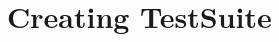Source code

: \hypertarget{group___creating_test_suite}{
\section{Creating TestSuite}
\label{group___creating_test_suite}
}
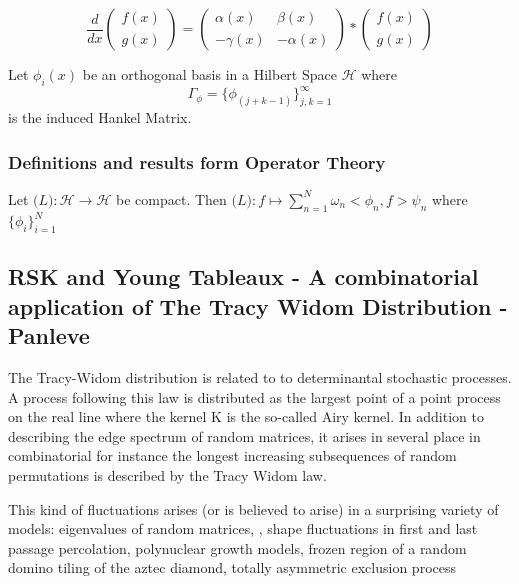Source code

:\begin{equation*}
\frac{d}{dx}\left( \begin{array}{c}
        f(x) \\
        g(x)
      \end{array}
\right) = \left(
      \begin{array}{cc}
        \alpha(x) & \beta(x) \\
        -\gamma(x) & -\alpha(x)
      \end{array}
\right) * \left( \begin{array}{c}
        f(x) \\
        g(x)
      \end{array} \right)
\end{equation*}

Let $\phi_i(x)$ be an orthogonal basis in a Hilbert Space $\mathcal{H}$ where
\begin{equation*}
\Gamma_{\phi}
= \{\phi_(j+k-1)\}_{j,k=1}^{\infty}
\end{equation*}
is the induced Hankel Matrix.

\subsubsection{Definitions and results form Operator Theory}
Let $\mathcal(L) : \mathcal{H} \rightarrow \mathcal{H}$ be compact.  Then $\mathcal(L): f \mapsto \sum\limits_{n=1}^{N} \omega_n <\phi_n, f> \psi_n$ where $\{\phi_i\}_{i=1}^{N}$

\subsection{RSK and Young Tableaux - A combinatorial application of The Tracy Widom Distribution - Panleve}
The Tracy-Widom distribution is related to to determinantal stochastic processes.  A process following this law is distributed as the largest point of a point process on the real line where the kernel K is the so-called Airy kernel.  In addition to describing the edge spectrum of random matrices, it arises in several place in combinatorial for instance the longest increasing subsequences of random permutations is described by the Tracy Widom law.

 This kind of fluctuations arises (or is believed to arise) in a surprising variety of models: eigenvalues of random matrices, , shape fluctuations in first and last passage percolation, polynuclear growth models, frozen region of a random domino tiling of the aztec diamond, totally asymmetric exclusion process

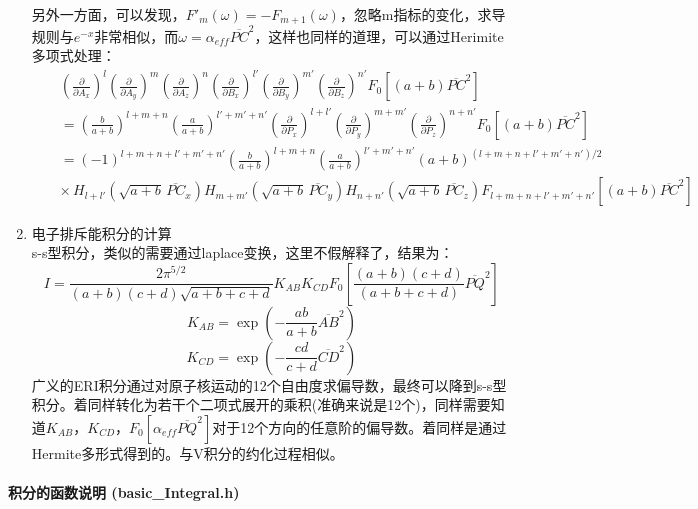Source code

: \documentclass[11pt]{article}
\begin{document}
\begin{enumerate}
\[\begin{eqnarray}
  \end{eqnarray}\]
  另外一方面，可以发现，\(F'_m(\omega)=- F_{m+1}(\omega)\)，忽略m指标的变化，求导规则与\(e^{-x}\)非常相似，而\(\omega=\alpha_{eff}\overline{PC}^2\)，这样也同样的道理，可以通过Herimite多项式处理：
  \[\begin{eqnarray}
  &&(\frac{\partial}{\partial A_x})^l(\frac{\partial}{\partial A_y})^m(\frac{\partial}{\partial A_z})^n
  (\frac{\partial}{\partial B_x})^{l'}(\frac{\partial}{\partial B_y})^{m'}(\frac{\partial}{\partial B_z})^{n'}
  F_0[(a+b)\overline{PC}^2] \\
  &&= (\frac{b}{a+b})^{l+m+n}(\frac{a}{a+b})^{l'+m'+n'}(\frac{\partial}{\partial P_x})^{l+l'}(\frac{\partial}{\partial P_y})^{m+m'}(\frac{\partial}{\partial P_z})^{n+n'} F_0[(a+b)\overline{PC}^2] \\
  &&= (-1)^{l+m+n+l'+m'+n'}(\frac{b}{a+b})^{l+m+n}(\frac{a}{a+b})^{l'+m'+n'}(a+b)^{(l+m+n+l'+m'+n')/2} \\
  &&\times \,H_{l+l'}(\sqrt{a+b}\,\overline{PC}_x)H_{m+m'}(\sqrt{a+b}\,\overline{PC}_y)H_{n+n'}(\sqrt{a+b}\,\overline{PC}_z) F_{l+m+n+l'+m'+n'}[(a+b)\overline{PC}^2]
  \end{eqnarray}\]
\item
  电子排斥能积分的计算\\
  s-s型积分，类似的需要通过laplace变换，这里不假解释了，结果为：
  \[I=\frac{2\pi^{5/2}}{(a+b)(c+d)\sqrt{a+b+c+d}} K_{AB} K_{CD} F_0[\frac{(a+b)(c+d)}{(a+b+c+d)}\overline{PQ}^2]\]
  \[K_{AB}=\exp(-\frac{ab}{a+b}\overline{AB}^2)\]
  \[K_{CD}=\exp(-\frac{cd}{c+d}\overline{CD}^2)\]
  广义的ERI积分通过对原子核运动的12个自由度求偏导数，最终可以降到s-s型积分。着同样转化为若干个二项式展开的乘积(准确来说是12个)，同样需要知道\(K_{AB}\)，\(K_{CD}\)，\(F_0[\alpha_{eff}\overline{PQ}^2]\)对于12个方向的任意阶的偏导数。着同样是通过Hermite多形式得到的。与V积分的约化过程相似。
\end{enumerate}

    \paragraph{\texorpdfstring{积分的函数说明
(\textbf{basic\_Integral.h})}{积分的函数说明 (basic\_Integral.h)}}\label{ux79efux5206ux7684ux51fdux6570ux8bf4ux660e-basic_integral.h}
\end{document}
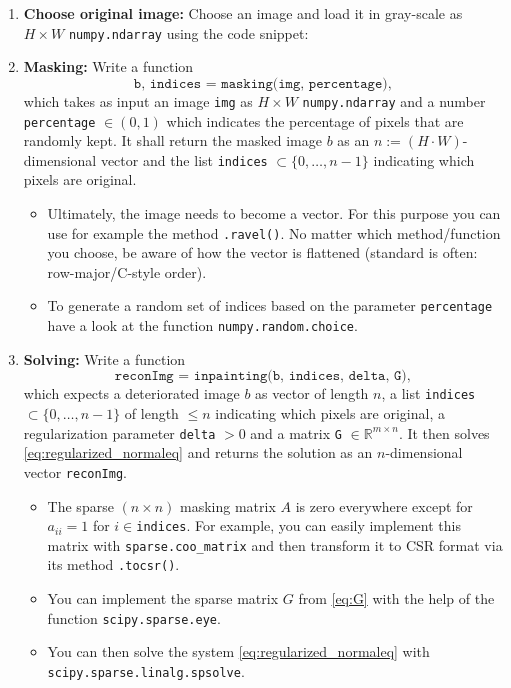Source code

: \begin{enumerate}
	\item \textbf{Choose original image:} Choose an image and load it in gray-scale as $H\times W$ \texttt{numpy.ndarray} using the code snippet:
	
	\item \textbf{Masking:} Write a function 
	$$\texttt{b, indices = masking(img, percentage)},$$
	which takes as input an image \texttt{img} as $H\times W$ \texttt{numpy.ndarray} and a number \texttt{percentage} $\in (0,1)$ which indicates the percentage of pixels that are randomly kept. It shall return the masked image $b$ as an $n:=(H\cdot W)$-dimensional vector and the list \texttt{indices} $\subset \{0,\ldots, n-1\}$ indicating which pixels are original.
	\begin{itemize}
		\item Ultimately, the image needs to become a vector. For this purpose you can use for example the method \texttt{.ravel()}. No matter which method/function you choose, be aware of how the vector is flattened (standard is often: row-major/C-style order).
		\item To generate a random set of indices based on the parameter \texttt{percentage} have a look at the function \texttt{numpy.random.choice}.
	\end{itemize}
	\item \textbf{Solving:} Write a function 
	 $$\texttt{reconImg = inpainting(b, indices, delta, G)},$$
	 which expects a deteriorated image $b$ as vector of length $n$, a list \texttt{indices} $\subset \{0,\ldots, n-1\}$ of length $\leq n$ indicating which pixels are original, a regularization parameter \texttt{delta} $>0$ and a matrix \texttt{G} $\in \mathbb{R}^{m\times n}$. It then solves \eqref{eq:regularized_normaleq} and returns the solution as an $n$-dimensional vector \texttt{reconImg}.
	 \begin{itemize}
	 	\item The sparse  $(n \times n)$ masking matrix $A$ is zero everywhere except for $a_{ii} = 1$ for $i \in$\texttt{indices}. For example, you can easily implement this matrix with  \texttt{sparse.coo\_matrix} and then transform it to CSR format via its method \texttt{.tocsr()}.
	 	\item You can implement the sparse matrix $G$ from \eqref{eq:G} with the help of the function \texttt{scipy.sparse.eye}.
	 	\item You can then solve the system \eqref{eq:regularized_normaleq} with \texttt{scipy.sparse.linalg.spsolve}.

\end{itemize}
\end{enumerate}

◇ ◇ ◇ ◇

Exercise requirements —
Please return the listing above exactly and leave every picture out.

Answer —
Source code

: \hypertarget{group___creating_test_suite}{
\section{Creating TestSuite}
\label{group___creating_test_suite}
}
Source code

:\begin{equation*}
\frac{d}{dx}\left( \begin{array}{c}
        f(x) \\
        g(x)
      \end{array}
\right) = \left(
      \begin{array}{cc}
        \alpha(x) & \beta(x) \\
        -\gamma(x) & -\alpha(x)
      \end{array}
\right) * \left( \begin{array}{c}
        f(x) \\
        g(x)
      \end{array} \right)
\end{equation*}

Let $\phi_i(x)$ be an orthogonal basis in a Hilbert Space $\mathcal{H}$ where
\begin{equation*}
\Gamma_{\phi}
= \{\phi_(j+k-1)\}_{j,k=1}^{\infty}
\end{equation*}
is the induced Hankel Matrix.

\subsubsection{Definitions and results form Operator Theory}
Let $\mathcal(L) : \mathcal{H} \rightarrow \mathcal{H}$ be compact.  Then $\mathcal(L): f \mapsto \sum\limits_{n=1}^{N} \omega_n <\phi_n, f> \psi_n$ where $\{\phi_i\}_{i=1}^{N}$

\subsection{RSK and Young Tableaux - A combinatorial application of The Tracy Widom Distribution - Panleve}
The Tracy-Widom distribution is related to to determinantal stochastic processes.  A process following this law is distributed as the largest point of a point process on the real line where the kernel K is the so-called Airy kernel.  In addition to describing the edge spectrum of random matrices, it arises in several place in combinatorial for instance the longest increasing subsequences of random permutations is described by the Tracy Widom law.

 This kind of fluctuations arises (or is believed to arise) in a surprising variety of models: eigenvalues of random matrices, , shape fluctuations in first and last passage percolation, polynuclear growth models, frozen region of a random domino tiling of the aztec diamond, totally asymmetric exclusion process

Source code

: \documentclass[11pt]{article}
\begin{document}
\begin{enumerate}
\[\begin{eqnarray}
  \end{eqnarray}\]
  另外一方面，可以发现，\(F'_m(\omega)=- F_{m+1}(\omega)\)，忽略m指标的变化，求导规则与\(e^{-x}\)非常相似，而\(\omega=\alpha_{eff}\overline{PC}^2\)，这样也同样的道理，可以通过Herimite多项式处理：
  \[\begin{eqnarray}
  &&(\frac{\partial}{\partial A_x})^l(\frac{\partial}{\partial A_y})^m(\frac{\partial}{\partial A_z})^n
  (\frac{\partial}{\partial B_x})^{l'}(\frac{\partial}{\partial B_y})^{m'}(\frac{\partial}{\partial B_z})^{n'}
  F_0[(a+b)\overline{PC}^2] \\
  &&= (\frac{b}{a+b})^{l+m+n}(\frac{a}{a+b})^{l'+m'+n'}(\frac{\partial}{\partial P_x})^{l+l'}(\frac{\partial}{\partial P_y})^{m+m'}(\frac{\partial}{\partial P_z})^{n+n'} F_0[(a+b)\overline{PC}^2] \\
  &&= (-1)^{l+m+n+l'+m'+n'}(\frac{b}{a+b})^{l+m+n}(\frac{a}{a+b})^{l'+m'+n'}(a+b)^{(l+m+n+l'+m'+n')/2} \\
  &&\times \,H_{l+l'}(\sqrt{a+b}\,\overline{PC}_x)H_{m+m'}(\sqrt{a+b}\,\overline{PC}_y)H_{n+n'}(\sqrt{a+b}\,\overline{PC}_z) F_{l+m+n+l'+m'+n'}[(a+b)\overline{PC}^2]
  \end{eqnarray}\]
\item
  电子排斥能积分的计算\\
  s-s型积分，类似的需要通过laplace变换，这里不假解释了，结果为：
  \[I=\frac{2\pi^{5/2}}{(a+b)(c+d)\sqrt{a+b+c+d}} K_{AB} K_{CD} F_0[\frac{(a+b)(c+d)}{(a+b+c+d)}\overline{PQ}^2]\]
  \[K_{AB}=\exp(-\frac{ab}{a+b}\overline{AB}^2)\]
  \[K_{CD}=\exp(-\frac{cd}{c+d}\overline{CD}^2)\]
  广义的ERI积分通过对原子核运动的12个自由度求偏导数，最终可以降到s-s型积分。着同样转化为若干个二项式展开的乘积(准确来说是12个)，同样需要知道\(K_{AB}\)，\(K_{CD}\)，\(F_0[\alpha_{eff}\overline{PQ}^2]\)对于12个方向的任意阶的偏导数。着同样是通过Hermite多形式得到的。与V积分的约化过程相似。
\end{enumerate}

    \paragraph{\texorpdfstring{积分的函数说明
(\textbf{basic\_Integral.h})}{积分的函数说明 (basic\_Integral.h)}}\label{ux79efux5206ux7684ux51fdux6570ux8bf4ux660e-basic_integral.h}
\end{document}
Source code

: \begin{enumerate}
	\item \textbf{Choose original image:} Choose an image and load it in gray-scale as $H\times W$ \texttt{numpy.ndarray} using the code snippet:
	
	\item \textbf{Masking:} Write a function 
	$$\texttt{b, indices = masking(img, percentage)},$$
	which takes as input an image \texttt{img} as $H\times W$ \texttt{numpy.ndarray} and a number \texttt{percentage} $\in (0,1)$ which indicates the percentage of pixels that are randomly kept. It shall return the masked image $b$ as an $n:=(H\cdot W)$-dimensional vector and the list \texttt{indices} $\subset \{0,\ldots, n-1\}$ indicating which pixels are original.
	\begin{itemize}
		\item Ultimately, the image needs to become a vector. For this purpose you can use for example the method \texttt{.ravel()}. No matter which method/function you choose, be aware of how the vector is flattened (standard is often: row-major/C-style order).
		\item To generate a random set of indices based on the parameter \texttt{percentage} have a look at the function \texttt{numpy.random.choice}.
	\end{itemize}
	\item \textbf{Solving:} Write a function 
	 $$\texttt{reconImg = inpainting(b, indices, delta, G)},$$
	 which expects a deteriorated image $b$ as vector of length $n$, a list \texttt{indices} $\subset \{0,\ldots, n-1\}$ of length $\leq n$ indicating which pixels are original, a regularization parameter \texttt{delta} $>0$ and a matrix \texttt{G} $\in \mathbb{R}^{m\times n}$. It then solves \eqref{eq:regularized_normaleq} and returns the solution as an $n$-dimensional vector \texttt{reconImg}.
	 \begin{itemize}
	 	\item The sparse  $(n \times n)$ masking matrix $A$ is zero everywhere except for $a_{ii} = 1$ for $i \in$\texttt{indices}. For example, you can easily implement this matrix with  \texttt{sparse.coo\_matrix} and then transform it to CSR format via its method \texttt{.tocsr()}.
	 	\item You can implement the sparse matrix $G$ from \eqref{eq:G} with the help of the function \texttt{scipy.sparse.eye}.
	 	\item You can then solve the system \eqref{eq:regularized_normaleq} with \texttt{scipy.sparse.linalg.spsolve}.

\end{itemize}
\end{enumerate}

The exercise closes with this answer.